Brief: Read the records below. Copy each line where the string "longitude" occurs.
*** Opening Records supplied ***
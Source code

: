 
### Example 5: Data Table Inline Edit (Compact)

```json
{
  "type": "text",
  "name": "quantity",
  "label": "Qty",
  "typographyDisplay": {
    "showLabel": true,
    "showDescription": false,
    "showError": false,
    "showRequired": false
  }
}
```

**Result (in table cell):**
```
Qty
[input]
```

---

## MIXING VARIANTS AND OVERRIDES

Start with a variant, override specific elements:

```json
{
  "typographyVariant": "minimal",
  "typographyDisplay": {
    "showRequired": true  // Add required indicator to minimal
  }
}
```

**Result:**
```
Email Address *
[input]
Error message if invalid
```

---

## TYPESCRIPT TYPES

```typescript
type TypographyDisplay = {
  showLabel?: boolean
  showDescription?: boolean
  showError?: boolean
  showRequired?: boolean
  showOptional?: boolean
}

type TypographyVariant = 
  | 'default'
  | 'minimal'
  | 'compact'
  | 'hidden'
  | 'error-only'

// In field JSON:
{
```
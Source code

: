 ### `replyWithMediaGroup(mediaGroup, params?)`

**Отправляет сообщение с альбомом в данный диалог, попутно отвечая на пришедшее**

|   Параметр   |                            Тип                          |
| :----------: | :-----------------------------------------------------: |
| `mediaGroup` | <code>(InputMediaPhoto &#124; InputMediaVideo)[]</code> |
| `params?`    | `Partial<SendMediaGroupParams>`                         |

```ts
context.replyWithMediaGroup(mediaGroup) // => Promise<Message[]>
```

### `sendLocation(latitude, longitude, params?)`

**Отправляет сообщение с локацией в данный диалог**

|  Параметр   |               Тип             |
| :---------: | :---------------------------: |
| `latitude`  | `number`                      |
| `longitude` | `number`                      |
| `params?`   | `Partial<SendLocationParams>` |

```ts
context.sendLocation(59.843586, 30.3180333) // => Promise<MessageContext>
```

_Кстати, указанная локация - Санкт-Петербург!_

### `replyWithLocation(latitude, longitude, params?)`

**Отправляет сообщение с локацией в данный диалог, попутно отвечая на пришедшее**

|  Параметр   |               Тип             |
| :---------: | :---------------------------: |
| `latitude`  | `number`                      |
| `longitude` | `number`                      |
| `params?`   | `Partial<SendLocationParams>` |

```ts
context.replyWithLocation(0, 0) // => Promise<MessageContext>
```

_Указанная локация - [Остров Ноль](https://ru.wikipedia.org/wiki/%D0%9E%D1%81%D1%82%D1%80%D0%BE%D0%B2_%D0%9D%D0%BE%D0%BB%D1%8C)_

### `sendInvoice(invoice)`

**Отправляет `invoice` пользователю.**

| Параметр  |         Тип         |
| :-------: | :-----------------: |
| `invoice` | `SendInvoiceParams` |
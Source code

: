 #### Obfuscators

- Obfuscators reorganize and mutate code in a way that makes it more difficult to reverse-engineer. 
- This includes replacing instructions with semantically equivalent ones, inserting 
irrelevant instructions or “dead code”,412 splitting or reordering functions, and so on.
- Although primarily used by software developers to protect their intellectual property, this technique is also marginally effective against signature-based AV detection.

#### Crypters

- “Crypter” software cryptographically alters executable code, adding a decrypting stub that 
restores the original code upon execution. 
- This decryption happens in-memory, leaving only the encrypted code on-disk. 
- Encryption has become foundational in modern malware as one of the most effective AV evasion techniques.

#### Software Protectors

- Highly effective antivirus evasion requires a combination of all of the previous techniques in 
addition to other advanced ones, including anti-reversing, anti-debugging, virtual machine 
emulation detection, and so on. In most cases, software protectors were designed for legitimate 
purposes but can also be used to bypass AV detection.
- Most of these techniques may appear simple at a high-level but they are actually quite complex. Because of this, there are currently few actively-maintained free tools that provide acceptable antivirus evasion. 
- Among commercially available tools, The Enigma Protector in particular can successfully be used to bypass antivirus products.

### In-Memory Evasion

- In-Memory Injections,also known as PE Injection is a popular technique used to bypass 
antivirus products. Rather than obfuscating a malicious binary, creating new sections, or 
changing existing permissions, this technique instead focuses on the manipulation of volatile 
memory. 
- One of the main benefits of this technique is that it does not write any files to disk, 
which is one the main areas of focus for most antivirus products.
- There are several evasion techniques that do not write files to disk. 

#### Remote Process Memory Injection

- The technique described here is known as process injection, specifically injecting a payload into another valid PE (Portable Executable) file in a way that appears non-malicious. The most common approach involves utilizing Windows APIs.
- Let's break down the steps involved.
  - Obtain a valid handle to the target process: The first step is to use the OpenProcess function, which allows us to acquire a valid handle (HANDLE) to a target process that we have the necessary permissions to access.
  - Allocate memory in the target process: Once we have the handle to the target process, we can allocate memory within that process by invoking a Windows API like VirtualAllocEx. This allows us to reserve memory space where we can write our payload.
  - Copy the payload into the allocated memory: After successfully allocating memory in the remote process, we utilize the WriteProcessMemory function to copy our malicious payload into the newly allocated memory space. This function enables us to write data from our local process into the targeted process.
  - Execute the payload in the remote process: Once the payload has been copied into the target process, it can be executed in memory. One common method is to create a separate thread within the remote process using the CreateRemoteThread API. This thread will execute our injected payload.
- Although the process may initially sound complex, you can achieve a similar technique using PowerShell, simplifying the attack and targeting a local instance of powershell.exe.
*** Closing Records supplied ***
Answer to this exercise:
### `sendLocation(latitude, longitude, params?)`
| `longitude` | `number`                      |
### `replyWithLocation(latitude, longitude, params?)`
| `longitude` | `number`                      |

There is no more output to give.